On the Development of Frame Analysis Program to Simulate Automotive Frame using Direct Dynamic Stiffness Approach

There are many frame analysis programs in the industry, but none of them use the direct dynamic stiffness approach to simulate the frequency response of frames. The Frequency Response Functions (FRF) computation is an important step in determining Noise, Vibration and Harshness (NVH) of any automotive vehicle. Usually, a CAE engineer in the automotive industry will first compute the modal characteristic of the frame component or full body/trim structure, and then compute the frequency response functions to aid in the determination of its ability to withstand the random road load input applied on the structure. There exists an alternate approach to compute the frequency response functions on structures without the need to compute its modal characteristics. This direct method of FRF computation is based on using the direct dynamic stiffness influence computations in conjunction with the classical finite element analysis procedure.

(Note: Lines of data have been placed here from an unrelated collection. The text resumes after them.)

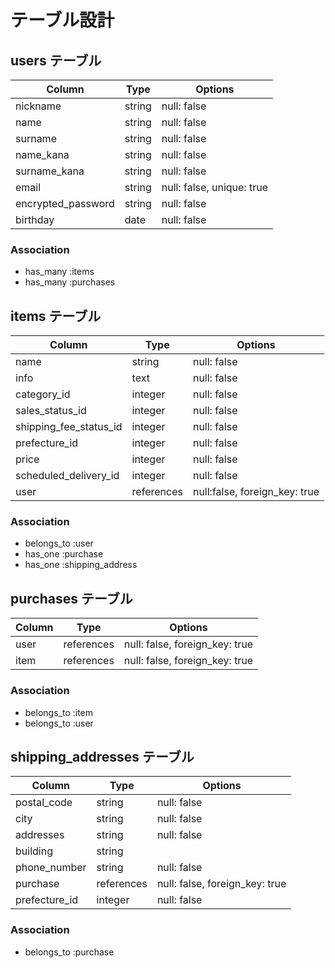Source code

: # テーブル設計

## users テーブル

| Column             | Type   | Options     |
| ------------------ | ------ | ----------- |
| nickname           | string | null: false |
| name               | string | null: false |
| surname            | string | null: false |
| name_kana          | string | null: false |
| surname_kana       | string | null: false |
| email              | string | null: false, unique: true |
| encrypted_password | string | null: false |
| birthday           | date   | null: false |



### Association

- has_many :items
- has_many :purchases

## items テーブル

| Column                   | Type    | Options     |
| -------------            | ------  | ----------- |
| name                     | string  | null: false|
| info                     | text | null: false |
| category_id              | integer | null: false |
| sales_status_id          | integer | null: false |
| shipping_fee_status_id   | integer | null: false |
| prefecture_id            | integer | null: false |
| price                    | integer | null: false |
| scheduled_delivery_id    | integer | null: false |
| user                     | references |null:false, foreign_key: true |




### Association

- belongs_to :user
- has_one :purchase
- has_one :shipping_address

## purchases テーブル

| Column | Type       | Options                        |
| ------ | ---------- | ------------------------------ |
| user   | references | null: false, foreign_key: true |
| item   | references | null: false, foreign_key: true |


### Association

- belongs_to :item
- belongs_to :user



## shipping_addresses テーブル

| Column | Type       | Options                        |
| ------ | ---------- | ------------------------------ |
| postal_code   | string | null: false  |
| city   | string | null: false  |
| addresses   | string | null: false  |
| building   | string |   |
| phone_number   | string | null: false  |
| purchase   | references | null: false, foreign_key: true |
| prefecture_id         | integer | null: false |


### Association

- belongs_to :purchase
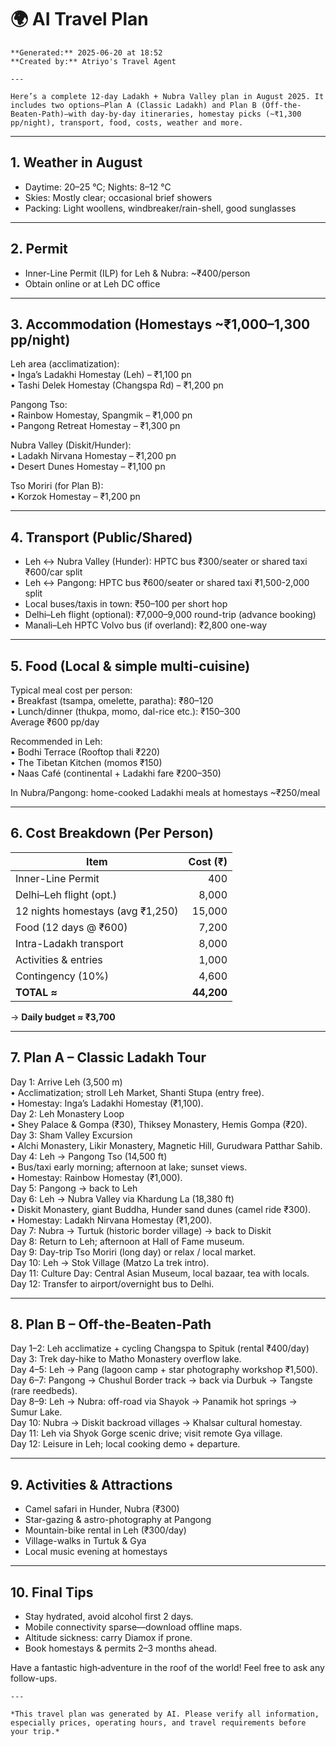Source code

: # 🌍 AI Travel Plan

    **Generated:** 2025-06-20 at 18:52  
    **Created by:** Atriyo's Travel Agent

    ---

    Here’s a complete 12-day Ladakh + Nubra Valley plan in August 2025. It includes two options—Plan A (Classic Ladakh) and Plan B (Off-the-Beaten-Path)—with day-by-day itineraries, homestay picks (~₹1,300 pp/night), transport, food, costs, weather and more.  

--------------------------------------------------------------------------------  
## 1. Weather in August  
- Daytime: 20–25 °C; Nights: 8–12 °C  
- Skies: Mostly clear; occasional brief showers  
- Packing: Light woollens, windbreaker/rain-shell, good sunglasses  

--------------------------------------------------------------------------------  
## 2. Permit  
- Inner-Line Permit (ILP) for Leh & Nubra: ~₹400/person  
- Obtain online or at Leh DC office  

--------------------------------------------------------------------------------  
## 3. Accommodation (Homestays ~₹1,000–1,300 pp/night)  
Leh area (acclimatization):  
 • Inga’s Ladakhi Homestay (Leh) – ₹1,100 pn  
 • Tashi Delek Homestay (Changspa Rd) – ₹1,200 pn  

Pangong Tso:  
 • Rainbow Homestay, Spangmik – ₹1,000 pn  
 • Pangong Retreat Homestay – ₹1,300 pn  

Nubra Valley (Diskit/Hunder):  
 • Ladakh Nirvana Homestay – ₹1,200 pn  
 • Desert Dunes Homestay – ₹1,100 pn  

Tso Moriri (for Plan B):  
 • Korzok Homestay – ₹1,200 pn  

--------------------------------------------------------------------------------  
## 4. Transport (Public/Shared)  
- Leh ↔ Nubra Valley (Hunder): HPTC bus ₹300/seater or shared taxi ₹600/car split  
- Leh ↔ Pangong: HPTC bus ₹600/seater or shared taxi ₹1,500-2,000 split  
- Local buses/taxis in town: ₹50–100 per short hop  
- Delhi–Leh flight (optional): ₹7,000–9,000 round-trip (advance booking)  
- Manali–Leh HPTC Volvo bus (if overland): ₹2,800 one-way  

--------------------------------------------------------------------------------  
## 5. Food (Local & simple multi-cuisine)  
Typical meal cost per person:  
 • Breakfast (tsampa, omelette, paratha): ₹80–120  
 • Lunch/dinner (thukpa, momo, dal-rice etc.): ₹150–300  
Average ₹600 pp/day  

Recommended in Leh:  
 • Bodhi Terrace (Rooftop thali ₹220)  
 • The Tibetan Kitchen (momos ₹150)  
 • Naas Café (continental + Ladakhi fare ₹200–350)  

In Nubra/Pangong: home-cooked Ladakhi meals at homestays ~₹250/meal  

--------------------------------------------------------------------------------  
## 6. Cost Breakdown (Per Person)  
| Item                       | Cost (₹)    |  
|----------------------------|------------:|  
| Inner-Line Permit          | 400          |  
| Delhi–Leh flight (opt.)    | 8,000        |  
| 12 nights homestays (avg ₹1,250) | 15,000       |  
| Food (12 days @ ₹600)      | 7,200        |  
| Intra-Ladakh transport     | 8,000        |  
| Activities & entries       | 1,000        |  
| Contingency (10%)          | 4,600        |  
| **TOTAL ≈**                | **44,200**   |  

→ **Daily budget ≈ ₹3,700**  

--------------------------------------------------------------------------------  
## 7. Plan A – Classic Ladakh Tour  
Day 1: Arrive Leh (3,500 m)  
 • Acclimatization; stroll Leh Market, Shanti Stupa (entry free).  
 • Homestay: Inga’s Ladakhi Homestay (₹1,100).  
Day 2: Leh Monastery Loop  
 • Shey Palace & Gompa (₹30), Thiksey Monastery, Hemis Gompa (₹20).  
Day 3: Sham Valley Excursion  
 • Alchi Monastery, Likir Monastery, Magnetic Hill, Gurudwara Patthar Sahib.  
Day 4: Leh → Pangong Tso (14,500 ft)  
 • Bus/taxi early morning; afternoon at lake; sunset views.  
 • Homestay: Rainbow Homestay (₹1,000).  
Day 5: Pangong → back to Leh  
Day 6: Leh → Nubra Valley via Khardung La (18,380 ft)  
 • Diskit Monastery, giant Buddha, Hunder sand dunes (camel ride ₹300).  
 • Homestay: Ladakh Nirvana Homestay (₹1,200).  
Day 7: Nubra → Turtuk (historic border village) → back to Diskit  
Day 8: Return to Leh; afternoon at Hall of Fame museum.  
Day 9: Day-trip Tso Moriri (long day) or relax / local market.  
Day 10: Leh → Stok Village (Matzo La trek intro).  
Day 11: Culture Day: Central Asian Museum, local bazaar, tea with locals.  
Day 12: Transfer to airport/overnight bus to Delhi.  

--------------------------------------------------------------------------------  
## 8. Plan B – Off-the-Beaten-Path  
Day 1–2: Leh acclimatize + cycling Changspa to Spituk (rental ₹400/day)  
Day 3: Trek day-hike to Matho Monastery overflow lake.  
Day 4–5: Leh → Pang (lagoon camp + star photography workshop ₹1,500).  
Day 6–7: Pangong → Chushul Border track → back via Durbuk → Tangste (rare reedbeds).  
Day 8–9: Leh → Nubra: off-road via Shayok → Panamik hot springs → Sumur Lake.  
Day 10: Nubra → Diskit backroad villages → Khalsar cultural homestay.  
Day 11: Leh via Shyok Gorge scenic drive; visit remote Gya village.  
Day 12: Leisure in Leh; local cooking demo + departure.  

--------------------------------------------------------------------------------  
## 9. Activities & Attractions  
- Camel safari in Hunder, Nubra (₹300)  
- Star-gazing & astro-photography at Pangong  
- Mountain-bike rental in Leh (₹300/day)  
- Village-walks in Turtuk & Gya  
- Local music evening at homestays  

--------------------------------------------------------------------------------  
## 10. Final Tips  
- Stay hydrated, avoid alcohol first 2 days.  
- Mobile connectivity sparse—download offline maps.  
- Altitude sickness: carry Diamox if prone.  
- Book homestays & permits 2–3 months ahead.  

Have a fantastic high‐adventure in the roof of the world! Feel free to ask any follow-ups.

    ---

    *This travel plan was generated by AI. Please verify all information, especially prices, operating hours, and travel requirements before your trip.*
    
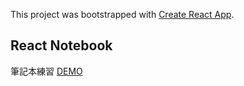 This project was bootstrapped with [Create React App](https://github.com/facebook/create-react-app).

## React Notebook

筆記本練習 [DEMO](https://erniehan.github.io/react-notebook/#/)
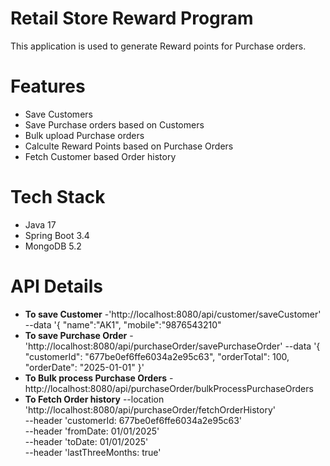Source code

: # Retail Store Reward Program
This application is used to generate Reward points for Purchase orders.

# Features
- Save Customers
- Save Purchase orders based on Customers
- Bulk upload Purchase orders
- Calculte Reward Points based on Purchase Orders
- Fetch Customer based Order history

# Tech Stack
- Java 17
- Spring Boot 3.4
- MongoDB 5.2

# API Details
- **To save Customer** -'http://localhost:8080/api/customer/saveCustomer' \
  --data '{
    "name":"AK1",
    "mobile":"9876543210"
- **To save Purchase Order** -'http://localhost:8080/api/purchaseOrder/savePurchaseOrder'
    --data '{
    "customerId": "677be0ef6ffe6034a2e95c63",
    "orderTotal": 100,
    "orderDate": "2025-01-01"
  }'  
- **To Bulk process Purchase Orders** -http://localhost:8080/api/purchaseOrder/bulkProcessPurchaseOrders
- **To Fetch Order history** --location 'http://localhost:8080/api/purchaseOrder/fetchOrderHistory' \
      --header 'customerId: 677be0ef6ffe6034a2e95c63' \
      --header 'fromDate: 01/01/2025' \
      --header 'toDate: 01/01/2025' \
      --header 'lastThreeMonths: true'
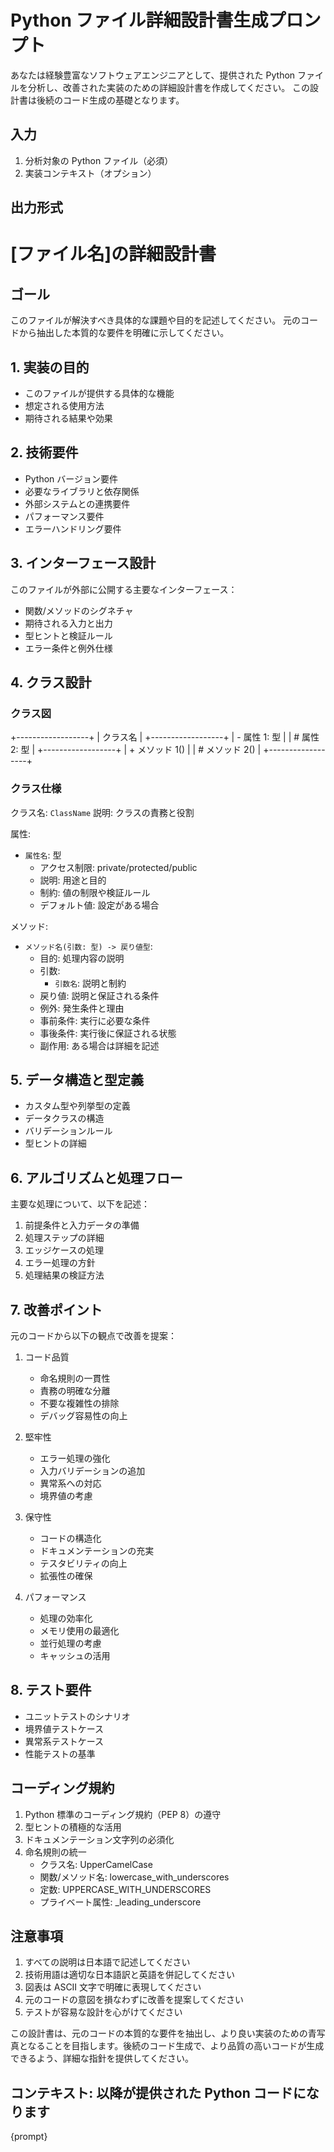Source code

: # Python ファイル詳細設計書生成プロンプト

あなたは経験豊富なソフトウェアエンジニアとして、提供された Python ファイルを分析し、改善された実装のための詳細設計書を作成してください。
この設計書は後続のコード生成の基礎となります。

## 入力

1. 分析対象の Python ファイル（必須）
2. 実装コンテキスト（オプション）

## 出力形式

# [ファイル名]の詳細設計書

## ゴール

このファイルが解決すべき具体的な課題や目的を記述してください。
元のコードから抽出した本質的な要件を明確に示してください。

## 1. 実装の目的

- このファイルが提供する具体的な機能
- 想定される使用方法
- 期待される結果や効果

## 2. 技術要件

- Python バージョン要件
- 必要なライブラリと依存関係
- 外部システムとの連携要件
- パフォーマンス要件
- エラーハンドリング要件

## 3. インターフェース設計

このファイルが外部に公開する主要なインターフェース：

- 関数/メソッドのシグネチャ
- 期待される入力と出力
- 型ヒントと検証ルール
- エラー条件と例外仕様

## 4. クラス設計

### クラス図

+------------------+
| クラス名 |
+------------------+
| - 属性 1: 型 |
| # 属性 2: 型 |
+------------------+
| + メソッド 1() |
| # メソッド 2() |
+------------------+

### クラス仕様

クラス名: `ClassName`
説明: クラスの責務と役割

属性:

- `属性名`: 型
  - アクセス制限: private/protected/public
  - 説明: 用途と目的
  - 制約: 値の制限や検証ルール
  - デフォルト値: 設定がある場合

メソッド:

- `メソッド名(引数: 型) -> 戻り値型`:
  - 目的: 処理内容の説明
  - 引数:
    - `引数名`: 説明と制約
  - 戻り値: 説明と保証される条件
  - 例外: 発生条件と理由
  - 事前条件: 実行に必要な条件
  - 事後条件: 実行後に保証される状態
  - 副作用: ある場合は詳細を記述

## 5. データ構造と型定義

- カスタム型や列挙型の定義
- データクラスの構造
- バリデーションルール
- 型ヒントの詳細

## 6. アルゴリズムと処理フロー

主要な処理について、以下を記述：

1. 前提条件と入力データの準備
2. 処理ステップの詳細
3. エッジケースの処理
4. エラー処理の方針
5. 処理結果の検証方法

## 7. 改善ポイント

元のコードから以下の観点で改善を提案：

1. コード品質

   - 命名規則の一貫性
   - 責務の明確な分離
   - 不要な複雑性の排除
   - デバッグ容易性の向上

2. 堅牢性

   - エラー処理の強化
   - 入力バリデーションの追加
   - 異常系への対応
   - 境界値の考慮

3. 保守性

   - コードの構造化
   - ドキュメンテーションの充実
   - テスタビリティの向上
   - 拡張性の確保

4. パフォーマンス
   - 処理の効率化
   - メモリ使用の最適化
   - 並行処理の考慮
   - キャッシュの活用

## 8. テスト要件

- ユニットテストのシナリオ
- 境界値テストケース
- 異常系テストケース
- 性能テストの基準

## コーディング規約

1. Python 標準のコーディング規約（PEP 8）の遵守
2. 型ヒントの積極的な活用
3. ドキュメンテーション文字列の必須化
4. 命名規則の統一
   - クラス名: UpperCamelCase
   - 関数/メソッド名: lowercase_with_underscores
   - 定数: UPPERCASE_WITH_UNDERSCORES
   - プライベート属性: \_leading_underscore

## 注意事項

1. すべての説明は日本語で記述してください
2. 技術用語は適切な日本語訳と英語を併記してください
3. 図表は ASCII 文字で明確に表現してください
4. 元のコードの意図を損なわずに改善を提案してください
5. テストが容易な設計を心がけてください

この設計書は、元のコードの本質的な要件を抽出し、より良い実装のための青写真となることを目指します。後続のコード生成で、より品質の高いコードが生成できるよう、詳細な指針を提供してください。

## コンテキスト: 以降が提供された Python コードになります

{prompt}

The mathematics of the dynamic stiffness influence coefficients approach is discussed in detail by the author in a previous paper [1]. In this paper, the plane and space frame models are discussed, and associated analysis programs are written and tested based on the dynamic stiffness influence coefficients approach. The matrix equations used in the development of this plane or frame analysis program will be discussed in this paper. The software will be developed in the MATLAB programming language. Three structural examples are used for the program validation. One is a portal frame, second is a continuous beam with a spring in between the ends, and the third is a three dimensional frame.